Он сказал это так тихо, что она не расслышала.
— Что? — сказала она.
— На меня, — повторил он.
— А-а!
«Она скажет „нет“, — думал он. — Она скажет „нет“, и я пойду бродить в ночи с пятью центами в кармане, что на целых пятнадцать центов меньше, чем было у меня вчера утром. Пожалуйста, Ирэн, не говори „нет“, только не говори „нет“!
— Ирэн?
— Что, Энди?
— Пожалуйста, не говори «нет»! Я знаю, что я дурак, что я…
— Нет, нет! — сказала она. — Ты…
— Ирэн, ты говорила кому-нибудь, что я дурак?
— Энди, я вовсе не считаю тебя дураком.
— Но это так, Ирэн, я круглый дурак.
— Нет, Энди. — Пауза. Затем она снова заговорила, только очень тихо. — Энди, ты очень милый, — сказала она, — тебе бы только повзрослеть.
— Ирэн… — сказал он.
— Да?
— Ирэн…
— Я не игрок, Энди.
— Я тоже не игрок, — сказал он и не услышал ответа. Он испугался, что она положила трубку, и с тревогой ждал, чтобы она снова заговорила, а затем сказал:
— Ирэн? Ирэн, ты…
— Я… я здесь, — сказала она.
— Слушай… Послушай, ты не плачешь? Ирэн…
— Энди, Энди, — сказала она.
— Я… я могу приехать?
Она не отвечала.
— Скажи «да», Ирэн.
Она все молчала.
— Ирэн? Скажи «да». Пожалуйста!
Он услышал ее вздох.
— Да, — сказала она.
— Да?
— Да, приезжай, — сказала она. — Наверное, я ненормальная.
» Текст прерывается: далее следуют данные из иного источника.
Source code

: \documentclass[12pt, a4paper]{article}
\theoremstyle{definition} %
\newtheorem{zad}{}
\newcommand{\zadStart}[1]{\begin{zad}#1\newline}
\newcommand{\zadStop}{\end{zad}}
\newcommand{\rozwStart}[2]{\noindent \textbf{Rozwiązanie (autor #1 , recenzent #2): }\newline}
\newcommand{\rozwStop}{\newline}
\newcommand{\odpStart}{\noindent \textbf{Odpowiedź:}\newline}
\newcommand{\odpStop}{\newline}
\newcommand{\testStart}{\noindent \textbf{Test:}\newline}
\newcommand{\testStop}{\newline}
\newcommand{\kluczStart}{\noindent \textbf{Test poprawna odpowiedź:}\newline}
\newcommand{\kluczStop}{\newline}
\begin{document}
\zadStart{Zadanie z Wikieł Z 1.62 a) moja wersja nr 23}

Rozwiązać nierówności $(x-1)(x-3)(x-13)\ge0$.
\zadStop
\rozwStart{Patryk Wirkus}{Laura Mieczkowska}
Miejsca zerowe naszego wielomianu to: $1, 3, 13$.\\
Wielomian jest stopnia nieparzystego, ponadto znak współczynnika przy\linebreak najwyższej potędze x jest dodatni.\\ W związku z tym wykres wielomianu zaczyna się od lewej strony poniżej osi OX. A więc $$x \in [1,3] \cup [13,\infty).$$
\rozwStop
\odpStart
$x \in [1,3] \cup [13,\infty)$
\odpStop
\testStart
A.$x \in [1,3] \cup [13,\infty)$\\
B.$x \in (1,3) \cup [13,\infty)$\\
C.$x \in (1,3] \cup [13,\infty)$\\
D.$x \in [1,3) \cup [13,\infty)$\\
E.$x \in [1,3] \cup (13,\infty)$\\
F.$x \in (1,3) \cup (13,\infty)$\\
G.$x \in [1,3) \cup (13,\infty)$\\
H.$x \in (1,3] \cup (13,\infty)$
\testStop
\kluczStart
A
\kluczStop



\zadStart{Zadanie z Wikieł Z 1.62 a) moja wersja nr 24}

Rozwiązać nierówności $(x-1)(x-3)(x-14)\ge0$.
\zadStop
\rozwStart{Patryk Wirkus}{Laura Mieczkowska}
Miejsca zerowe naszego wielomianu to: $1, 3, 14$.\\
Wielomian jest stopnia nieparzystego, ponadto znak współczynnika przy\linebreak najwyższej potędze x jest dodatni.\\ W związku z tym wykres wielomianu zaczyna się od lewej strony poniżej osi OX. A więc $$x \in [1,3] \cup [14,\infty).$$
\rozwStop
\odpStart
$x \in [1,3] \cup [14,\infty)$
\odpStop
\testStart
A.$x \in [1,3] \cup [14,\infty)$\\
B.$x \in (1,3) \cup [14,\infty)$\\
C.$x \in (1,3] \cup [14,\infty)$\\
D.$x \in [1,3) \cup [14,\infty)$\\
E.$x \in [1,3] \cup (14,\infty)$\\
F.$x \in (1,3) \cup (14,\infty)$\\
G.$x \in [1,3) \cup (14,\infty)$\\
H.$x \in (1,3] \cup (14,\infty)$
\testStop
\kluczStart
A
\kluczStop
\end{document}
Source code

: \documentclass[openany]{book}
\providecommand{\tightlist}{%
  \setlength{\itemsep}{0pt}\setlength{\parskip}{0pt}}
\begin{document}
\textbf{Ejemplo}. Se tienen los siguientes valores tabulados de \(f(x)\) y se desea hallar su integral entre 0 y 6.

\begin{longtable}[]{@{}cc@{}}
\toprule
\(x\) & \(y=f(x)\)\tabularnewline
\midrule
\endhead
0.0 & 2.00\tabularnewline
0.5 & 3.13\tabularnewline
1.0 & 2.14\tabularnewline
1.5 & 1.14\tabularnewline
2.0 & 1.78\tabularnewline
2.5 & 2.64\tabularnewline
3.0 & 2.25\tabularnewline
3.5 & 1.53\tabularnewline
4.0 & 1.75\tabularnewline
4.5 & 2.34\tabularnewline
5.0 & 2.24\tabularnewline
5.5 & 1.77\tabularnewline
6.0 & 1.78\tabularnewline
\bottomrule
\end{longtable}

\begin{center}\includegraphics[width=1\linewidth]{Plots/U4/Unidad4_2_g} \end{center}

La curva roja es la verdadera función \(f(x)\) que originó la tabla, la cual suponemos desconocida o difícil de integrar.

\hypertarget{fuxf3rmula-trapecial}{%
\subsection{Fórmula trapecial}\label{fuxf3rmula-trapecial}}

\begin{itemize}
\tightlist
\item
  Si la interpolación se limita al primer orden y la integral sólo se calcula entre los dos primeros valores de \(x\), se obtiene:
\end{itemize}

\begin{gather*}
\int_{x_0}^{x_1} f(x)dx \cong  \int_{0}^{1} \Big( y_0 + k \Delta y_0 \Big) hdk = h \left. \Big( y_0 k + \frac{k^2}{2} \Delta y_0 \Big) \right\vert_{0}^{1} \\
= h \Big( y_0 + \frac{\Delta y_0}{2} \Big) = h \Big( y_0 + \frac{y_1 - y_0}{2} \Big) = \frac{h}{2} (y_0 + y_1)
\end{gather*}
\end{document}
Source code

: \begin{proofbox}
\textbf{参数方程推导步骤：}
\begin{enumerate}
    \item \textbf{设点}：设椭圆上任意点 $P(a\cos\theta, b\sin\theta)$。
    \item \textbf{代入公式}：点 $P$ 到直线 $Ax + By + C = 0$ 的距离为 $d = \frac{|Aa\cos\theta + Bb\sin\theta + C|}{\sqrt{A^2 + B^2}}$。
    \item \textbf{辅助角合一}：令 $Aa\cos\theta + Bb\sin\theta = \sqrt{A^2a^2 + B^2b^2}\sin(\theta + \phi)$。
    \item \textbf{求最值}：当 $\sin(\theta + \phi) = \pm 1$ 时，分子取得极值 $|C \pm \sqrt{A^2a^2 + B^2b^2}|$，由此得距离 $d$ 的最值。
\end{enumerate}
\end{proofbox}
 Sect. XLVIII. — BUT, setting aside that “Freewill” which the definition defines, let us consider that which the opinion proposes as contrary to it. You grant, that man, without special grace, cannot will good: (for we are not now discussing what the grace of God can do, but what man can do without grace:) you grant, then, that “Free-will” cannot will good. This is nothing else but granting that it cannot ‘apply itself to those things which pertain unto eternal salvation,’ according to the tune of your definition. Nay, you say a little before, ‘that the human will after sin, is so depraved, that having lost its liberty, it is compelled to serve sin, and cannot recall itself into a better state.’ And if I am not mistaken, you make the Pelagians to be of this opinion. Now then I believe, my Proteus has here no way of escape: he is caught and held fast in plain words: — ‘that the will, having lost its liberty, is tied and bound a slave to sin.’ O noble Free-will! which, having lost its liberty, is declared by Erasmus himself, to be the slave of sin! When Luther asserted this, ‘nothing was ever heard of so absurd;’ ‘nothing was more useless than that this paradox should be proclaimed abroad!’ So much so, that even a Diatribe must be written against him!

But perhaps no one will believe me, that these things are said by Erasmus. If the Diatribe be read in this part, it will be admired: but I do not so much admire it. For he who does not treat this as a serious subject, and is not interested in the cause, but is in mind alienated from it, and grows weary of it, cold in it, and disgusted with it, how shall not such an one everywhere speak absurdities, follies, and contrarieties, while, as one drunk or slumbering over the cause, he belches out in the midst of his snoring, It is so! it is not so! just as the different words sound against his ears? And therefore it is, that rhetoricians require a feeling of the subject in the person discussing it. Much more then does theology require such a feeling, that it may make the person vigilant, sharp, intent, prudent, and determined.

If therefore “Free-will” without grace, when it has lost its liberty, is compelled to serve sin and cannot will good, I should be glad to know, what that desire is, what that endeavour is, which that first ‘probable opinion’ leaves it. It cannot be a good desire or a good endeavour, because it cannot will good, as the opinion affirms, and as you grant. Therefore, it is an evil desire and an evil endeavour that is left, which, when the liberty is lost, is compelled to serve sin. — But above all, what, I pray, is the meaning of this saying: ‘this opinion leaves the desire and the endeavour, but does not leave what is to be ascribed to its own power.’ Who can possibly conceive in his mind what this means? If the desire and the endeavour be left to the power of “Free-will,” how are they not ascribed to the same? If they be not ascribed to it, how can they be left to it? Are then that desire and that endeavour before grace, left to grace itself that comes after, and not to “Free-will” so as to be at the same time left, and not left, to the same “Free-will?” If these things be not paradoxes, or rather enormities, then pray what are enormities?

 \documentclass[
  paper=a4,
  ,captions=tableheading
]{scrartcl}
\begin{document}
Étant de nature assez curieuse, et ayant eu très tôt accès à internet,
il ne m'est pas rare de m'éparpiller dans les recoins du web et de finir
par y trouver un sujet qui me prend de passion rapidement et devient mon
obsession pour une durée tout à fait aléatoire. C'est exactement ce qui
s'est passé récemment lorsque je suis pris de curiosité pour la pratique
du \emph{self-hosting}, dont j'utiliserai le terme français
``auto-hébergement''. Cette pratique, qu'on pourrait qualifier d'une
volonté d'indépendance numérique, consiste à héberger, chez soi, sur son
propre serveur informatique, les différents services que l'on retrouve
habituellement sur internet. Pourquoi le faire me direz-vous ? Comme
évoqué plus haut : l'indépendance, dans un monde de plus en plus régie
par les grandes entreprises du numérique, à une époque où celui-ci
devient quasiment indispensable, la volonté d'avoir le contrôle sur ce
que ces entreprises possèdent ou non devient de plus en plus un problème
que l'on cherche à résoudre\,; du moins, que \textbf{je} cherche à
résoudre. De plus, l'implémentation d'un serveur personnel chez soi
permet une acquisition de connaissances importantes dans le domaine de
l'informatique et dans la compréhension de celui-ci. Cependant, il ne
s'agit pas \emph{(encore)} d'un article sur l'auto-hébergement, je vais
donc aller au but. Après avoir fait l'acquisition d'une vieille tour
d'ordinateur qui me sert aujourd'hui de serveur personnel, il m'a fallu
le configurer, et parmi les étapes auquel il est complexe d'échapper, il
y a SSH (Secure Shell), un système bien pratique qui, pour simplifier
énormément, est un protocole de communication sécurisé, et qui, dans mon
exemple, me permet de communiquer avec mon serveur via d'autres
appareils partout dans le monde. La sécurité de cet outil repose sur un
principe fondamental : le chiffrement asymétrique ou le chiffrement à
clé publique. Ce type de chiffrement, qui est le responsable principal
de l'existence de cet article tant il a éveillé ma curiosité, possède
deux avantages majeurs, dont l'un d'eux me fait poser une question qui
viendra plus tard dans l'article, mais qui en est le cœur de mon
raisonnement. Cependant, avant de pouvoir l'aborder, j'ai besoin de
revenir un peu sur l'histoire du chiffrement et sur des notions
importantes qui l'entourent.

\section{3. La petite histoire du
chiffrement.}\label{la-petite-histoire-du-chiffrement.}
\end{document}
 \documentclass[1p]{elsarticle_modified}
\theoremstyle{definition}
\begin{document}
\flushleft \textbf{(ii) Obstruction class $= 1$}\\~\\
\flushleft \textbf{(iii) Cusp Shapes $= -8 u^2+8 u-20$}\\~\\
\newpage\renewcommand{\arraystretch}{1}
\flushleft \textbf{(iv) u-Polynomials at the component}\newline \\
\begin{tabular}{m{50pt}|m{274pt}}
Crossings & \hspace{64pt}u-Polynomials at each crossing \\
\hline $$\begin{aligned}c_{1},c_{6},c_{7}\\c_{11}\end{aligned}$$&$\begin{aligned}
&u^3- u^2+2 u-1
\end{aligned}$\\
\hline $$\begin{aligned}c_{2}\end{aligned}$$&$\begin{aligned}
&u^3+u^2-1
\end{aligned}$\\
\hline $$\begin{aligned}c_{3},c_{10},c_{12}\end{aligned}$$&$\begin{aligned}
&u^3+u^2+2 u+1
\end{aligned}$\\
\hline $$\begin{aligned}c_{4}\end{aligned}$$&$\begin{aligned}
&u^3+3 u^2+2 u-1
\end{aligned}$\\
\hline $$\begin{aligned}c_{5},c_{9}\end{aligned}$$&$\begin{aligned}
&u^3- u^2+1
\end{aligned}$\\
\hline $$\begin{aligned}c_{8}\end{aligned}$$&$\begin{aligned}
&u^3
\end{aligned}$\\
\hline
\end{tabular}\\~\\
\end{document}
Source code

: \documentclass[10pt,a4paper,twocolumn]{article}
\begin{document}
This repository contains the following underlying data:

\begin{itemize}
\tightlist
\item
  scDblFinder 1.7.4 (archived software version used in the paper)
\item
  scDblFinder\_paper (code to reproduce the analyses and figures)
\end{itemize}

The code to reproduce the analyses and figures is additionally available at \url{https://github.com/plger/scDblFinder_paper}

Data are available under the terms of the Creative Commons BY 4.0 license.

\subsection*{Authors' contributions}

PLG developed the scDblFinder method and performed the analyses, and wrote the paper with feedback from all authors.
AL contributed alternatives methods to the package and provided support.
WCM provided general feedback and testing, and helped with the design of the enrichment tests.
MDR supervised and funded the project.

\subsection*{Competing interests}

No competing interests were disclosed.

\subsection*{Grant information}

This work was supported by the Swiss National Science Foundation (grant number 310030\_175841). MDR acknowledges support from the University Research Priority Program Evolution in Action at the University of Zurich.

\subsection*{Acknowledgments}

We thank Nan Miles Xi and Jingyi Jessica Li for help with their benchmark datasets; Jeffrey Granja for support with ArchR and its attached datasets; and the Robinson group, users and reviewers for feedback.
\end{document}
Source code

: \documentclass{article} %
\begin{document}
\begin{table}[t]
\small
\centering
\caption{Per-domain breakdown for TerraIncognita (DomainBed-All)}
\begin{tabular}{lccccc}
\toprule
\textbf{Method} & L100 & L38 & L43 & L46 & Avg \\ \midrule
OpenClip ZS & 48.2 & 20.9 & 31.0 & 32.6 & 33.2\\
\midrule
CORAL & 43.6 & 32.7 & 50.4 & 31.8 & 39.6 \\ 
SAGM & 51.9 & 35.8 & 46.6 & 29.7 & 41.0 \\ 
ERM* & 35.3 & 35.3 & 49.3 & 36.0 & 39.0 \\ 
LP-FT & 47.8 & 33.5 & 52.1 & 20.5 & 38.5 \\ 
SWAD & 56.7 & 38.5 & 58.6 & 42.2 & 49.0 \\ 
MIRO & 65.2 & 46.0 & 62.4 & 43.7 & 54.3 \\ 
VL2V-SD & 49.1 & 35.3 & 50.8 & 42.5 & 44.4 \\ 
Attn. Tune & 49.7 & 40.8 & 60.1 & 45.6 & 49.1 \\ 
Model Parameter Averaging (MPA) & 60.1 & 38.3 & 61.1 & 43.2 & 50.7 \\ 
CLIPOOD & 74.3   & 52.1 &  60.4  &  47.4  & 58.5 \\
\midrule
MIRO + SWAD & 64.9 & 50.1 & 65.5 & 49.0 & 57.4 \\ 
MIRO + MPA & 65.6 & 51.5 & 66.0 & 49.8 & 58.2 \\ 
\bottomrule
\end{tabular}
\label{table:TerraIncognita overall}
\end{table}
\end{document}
— Я люблю тебя, — сказал он.
— Хорошо, — сказала она.
— Буду у тебя через минуту, — сказал он.
— Хорошо.
— То есть, конечно, не через минуту, потому что у меня всего пять центов. Так что немного позже, это займет некоторое время.
— Время у нас есть, — сказала она.
— Да, — ответил он, — время у нас есть.
— Но все равно поторопись, — сказала она и положила трубку.
Он повесил трубку на рычажок и присел на корточки в будке, чувствуя, как сырой апрельский ветер задувает внутрь, глядя на замусоренный клочками бумаги пол будки. Он долго сидел так рядом с грязными обрывками старой газетной бумаги, которые ветер швырял к его ногам, и думал об игре, которой отдался всей душой и в результате оказался полностью проигравшим, и ему нестерпимо хотелось плакать. А затем он подумал о той игре, которой собирался заняться теперь, о самой крупной и важной игре из всех возможных, и тогда он коротко кивнул себе, встал на ноги и, покинув будку, зашагал, направляясь назад, в Манхэттен.